• [WORK TO BE COMPLETED]:
Hunt through the lines below for the string "polyvalente" and copy each one that has it.

INFORMATION SUPPLIED section start

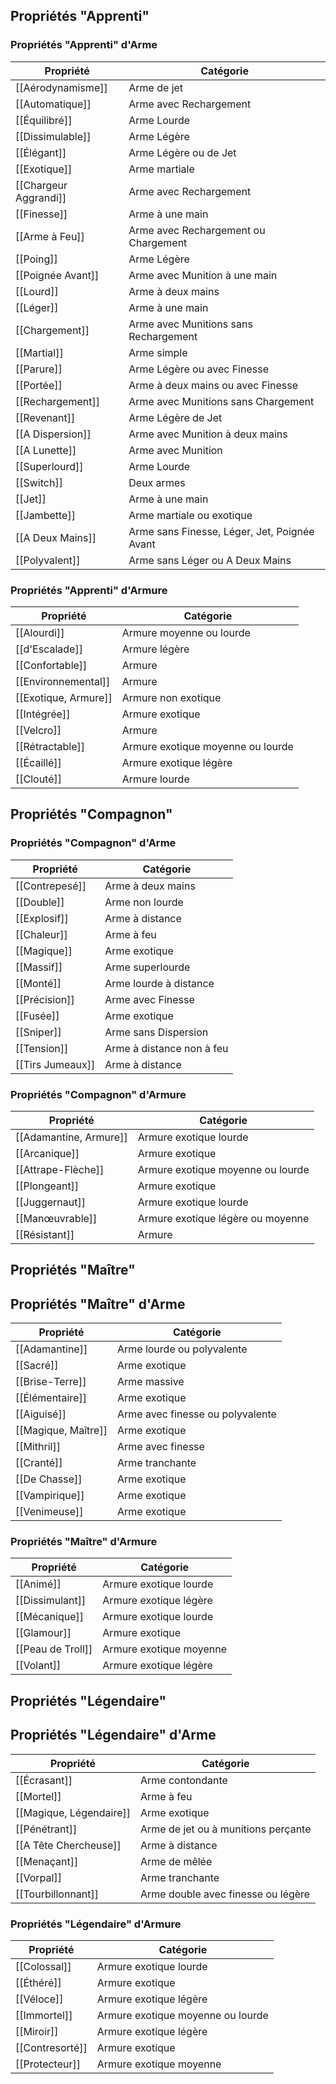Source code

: ## Propriétés "Apprenti"
### Propriétés "Apprenti" d'Arme

| Propriété             | Catégorie                                    |
| --------------------- | -------------------------------------------- |
| [[Aérodynamisme]]     | Arme de jet                                  |
| [[Automatique]]       | Arme avec Rechargement                       |
| [[Équilibré]]         | Arme Lourde                                  |
| [[Dissimulable]]      | Arme Légère                                  |
| [[Élégant]]           | Arme Légère ou de Jet                        |
| [[Exotique]]          | Arme martiale                                |
| [[Chargeur Aggrandi]] | Arme avec Rechargement                       |
| [[Finesse]]           | Arme à une main                              |
| [[Arme à Feu]]        | Arme avec Rechargement ou Chargement         |
| [[Poing]]             | Arme Légère                                  |
| [[Poignée Avant]]     | Arme avec Munition à une main                |
| [[Lourd]]             | Arme à deux mains                            |
| [[Léger]]             | Arme à une main                              |
| [[Chargement]]        | Arme avec Munitions sans Rechargement        |
| [[Martial]]           | Arme simple                                  |
| [[Parure]]            | Arme Légère ou avec Finesse                  |
| [[Portée]]            | Arme à deux mains ou avec Finesse            |
| [[Rechargement]]      | Arme avec Munitions sans Chargement          |
| [[Revenant]]          | Arme Légère de Jet                           |
| [[A Dispersion]]      | Arme avec Munition à deux mains              |
| [[A Lunette]]         | Arme avec Munition                           |
| [[Superlourd]]        | Arme Lourde                                  |
| [[Switch]]            | Deux armes                                   |
| [[Jet]]               | Arme à une main                              |
| [[Jambette]]          | Arme martiale ou exotique                    |
| [[A Deux Mains]]      | Arme sans Finesse, Léger, Jet, Poignée Avant |
| [[Polyvalent]]        | Arme sans Léger ou A Deux Mains              |
### Propriétés "Apprenti" d'Armure

| Propriété            | Catégorie                         |
| -------------------- | --------------------------------- |
| [[Alourdi]]          | Armure moyenne ou lourde          |
| [[d'Escalade]]       | Armure légère                     |
| [[Confortable]]      | Armure                            |
| [[Environnemental]]  | Armure                            |
| [[Exotique, Armure]] | Armure non exotique               |
| [[Intégrée]]         | Armure exotique                   |
| [[Velcro]]           | Armure                            |
| [[Rétractable]]      | Armure exotique moyenne ou lourde |
| [[Écaillé]]          | Armure exotique légère            |
| [[Clouté]]           | Armure lourde                     |


## Propriétés "Compagnon"

### Propriétés "Compagnon" d'Arme

| Propriété        | Catégorie                 |
| ---------------- | ------------------------- |
| [[Contrepesé]]   | Arme à deux mains         |
| [[Double]]       | Arme non lourde           |
| [[Explosif]]     | Arme à distance<br>       |
| [[Chaleur]]      | Arme à feu                |
| [[Magique]]      | Arme exotique             |
| [[Massif]]       | Arme superlourde          |
| [[Monté]]        | Arme lourde à distance    |
| [[Précision]]    | Arme avec Finesse         |
| [[Fusée]]        | Arme exotique             |
| [[Sniper]]       | Arme sans Dispersion      |
| [[Tension]]      | Arme à distance non à feu |
| [[Tirs Jumeaux]] | Arme à distance           |
### Propriétés "Compagnon" d'Armure

| Propriété              | Catégorie                         |
| ---------------------- | --------------------------------- |
| [[Adamantine, Armure]] | Armure exotique lourde            |
| [[Arcanique]]          | Armure exotique                   |
| [[Attrape-Flèche]]     | Armure exotique moyenne ou lourde |
| [[Plongeant]]          | Armure exotique                   |
| [[Juggernaut]]         | Armure exotique lourde            |
| [[Manœuvrable]]        | Armure exotique légère ou moyenne |
| [[Résistant]]          | Armure                            |
## Propriétés "Maître"

## Propriétés "Maître" d'Arme

| Propriété           | Catégorie                        |
| ------------------- | -------------------------------- |
| [[Adamantine]]      | Arme lourde ou polyvalente       |
| [[Sacré]]           | Arme exotique                    |
| [[Brise-Terre]]     | Arme massive                     |
| [[Élémentaire]]     | Arme exotique                    |
| [[Aiguisé]]         | Arme avec finesse ou polyvalente |
| [[Magique, Maître]] | Arme exotique                    |
| [[Mithril]]         | Arme avec finesse                |
| [[Cranté]]          | Arme tranchante                  |
| [[De Chasse]]       | Arme exotique                    |
| [[Vampirique]]      | Arme exotique                    |
| [[Venimeuse]]       | Arme exotique                    |

### Propriétés "Maître" d'Armure

| Propriété         | Catégorie               |
| ----------------- | ----------------------- |
| [[Animé]]         | Armure exotique lourde  |
| [[Dissimulant]]   | Armure exotique légère  |
| [[Mécanique]]     | Armure exotique lourde  |
| [[Glamour]]       | Armure exotique         |
| [[Peau de Troll]] | Armure exotique moyenne |
| [[Volant]]        | Armure exotique légère  |
## Propriétés "Légendaire"

## Propriétés "Légendaire" d'Arme

| Propriété               | Catégorie                           |
| ----------------------- | ----------------------------------- |
| [[Écrasant]]            | Arme contondante                    |
| [[Mortel]]              | Arme à feu                          |
| [[Magique, Légendaire]] | Arme exotique                       |
| [[Pénétrant]]           | Arme de jet ou à munitions perçante |
| [[A Tête Chercheuse]]   | Arme à distance                     |
| [[Menaçant]]            | Arme de mêlée                       |
| [[Vorpal]]              | Arme tranchante                     |
| [[Tourbillonnant]]      | Arme double avec finesse ou légère  |
### Propriétés "Légendaire" d'Armure

| Propriété       | Catégorie                         |
| --------------- | --------------------------------- |
| [[Colossal]]    | Armure exotique lourde            |
| [[Éthéré]]      | Armure exotique                   |
| [[Véloce]]      | Armure exotique légère            |
| [[Immortel]]    | Armure exotique moyenne ou lourde |
| [[Miroir]]      | Armure exotique légère            |
| [[Contresorté]] | Armure exotique                   |
| [[Protecteur]]  | Armure exotique moyenne           |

INFORMATION SUPPLIED section end

• [PROBLEM SOLUTION]:
| [[Adamantine]]      | Arme lourde ou polyvalente       |
| [[Aiguisé]]         | Arme avec finesse ou polyvalente |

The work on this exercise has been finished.